# How do you use the epsilon delta definition to find the limit of (2+4x)/3 as x approaches 1?

Mar 21, 2018

First, a slightly technical point - you can't really find a limit using the $\epsilon - \delta$ definition. What you can do is, given a number $L$, prove that it is the limit!

#### Explanation:

It seems obvious that

${\lim}_{x \to 1} \frac{2 + 4 x}{3} = \frac{2 + 4 \times 1}{3} = 2$

Let us prove that 2, indeed, is the limit.

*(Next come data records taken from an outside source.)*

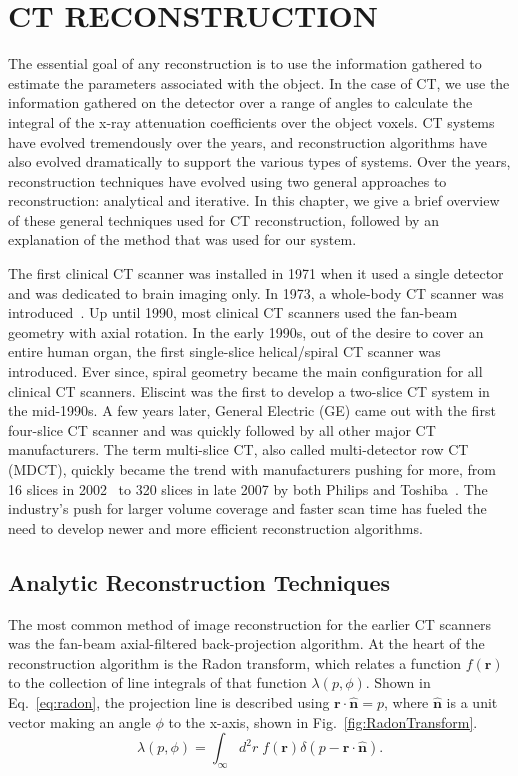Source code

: \chapter{CT RECONSTRUCTION}
\label{chap:reconstruction}

The essential goal of any reconstruction is to use the information gathered to estimate the parameters associated with the object.  In the case of CT, we use the information gathered on the detector over a range of angles to calculate the integral of the x-ray attenuation coefficients over the object voxels.  CT systems have evolved tremendously over the years, and reconstruction algorithms have also evolved dramatically to support the various types of systems. Over the years, reconstruction techniques have evolved using two general approaches to reconstruction: analytical and iterative.  In this chapter, we give a brief overview of these general techniques used for CT reconstruction, followed by an explanation of the method that was used for our system.

The first clinical CT scanner was installed in 1971 when it used a single detector and was dedicated to brain imaging only.  In 1973, a whole-body CT scanner was introduced~\citep{Ulzheimer2009}.  Up until 1990, most clinical CT scanners used the fan-beam geometry with axial rotation.  In the early 1990s, out of the desire to cover an entire human organ, the first single-slice helical/spiral CT scanner was introduced.  Ever since, spiral geometry became the main configuration for all clinical CT scanners.  Eliscint was the first to develop a two-slice CT system in the mid-1990s.  A few years later, General Electric (GE) came out with the first four-slice CT scanner and was quickly followed by all other major CT manufacturers.  The term multi-slice CT, also called multi-detector row CT (MDCT), quickly became the trend with manufacturers pushing for more, from 16 slices in 2002~\citep{Impact2002} to 320 slices in late 2007 by both Philips and Toshiba~\citep{Ulzheimer2009}.  The industry's push for larger volume coverage and faster scan time has fueled the need to develop newer and more efficient reconstruction algorithms.

\section{Analytic Reconstruction Techniques}

The most common method of image reconstruction for the earlier CT scanners was the fan-beam axial-filtered back-projection algorithm.  At the heart of the reconstruction algorithm is the Radon transform, which relates a function $f(\mathbf{r})$ to the collection of line integrals of that function $\lambda(p, \phi)$.  Shown in Eq.~\ref{eq:radon}, the projection line is described using $\mathbf{r \cdot \hat{n}} = p$, where $\mathbf{\hat{n}}$ is a unit vector making an angle $\phi$ to the x-axis, shown in Fig.~\ref{fig:RadonTransform}.  
%
\begin{equation}
\lambda(p, \phi) = \int_\infty d^2r \; f(\mathbf{r}) \delta(p- \mathbf{r} \cdot \mathbf{\hat{n}}).
\label{eq:radon}
\end{equation}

Recall that the $\epsilon - \delta$ definition of the limit states that:

A number $L$ is called the limit of a function $f : \mathbb{R} \to \mathbb{R}$ as $x \to a$ if $\forall \epsilon > 0 , \exists \delta > 0$ such that
$0 < | x - a | < \delta \implies | f \left(x\right) - L | < \epsilon$

Shorn of the Greek, this means that we can keep $f \left(x\right)$ as close to $L$ as we want, by keeping $x$ sufficiently close to $a$.

For the current problem

$f \left(x\right) - L = \frac{2 + 4 x}{3} - 2 = \frac{4}{3} \left(x - 1\right)$

so $| f \left(x\right) - L | < \epsilon \iff \frac{4}{3} | x - 1 | < \epsilon$

So, for any given positive $\epsilon$, choose

$0 < \delta < \frac{3}{4} \epsilon$

Then, $| x - 1 | < \delta \implies | x - 1 | < \frac{3}{4} \epsilon \implies | f \left(x\right) - L | = \frac{4}{3} | x - 1 | < \epsilon$

Hence such a $\delta$ exists for every positive $\epsilon$, and thus 2 is the limit!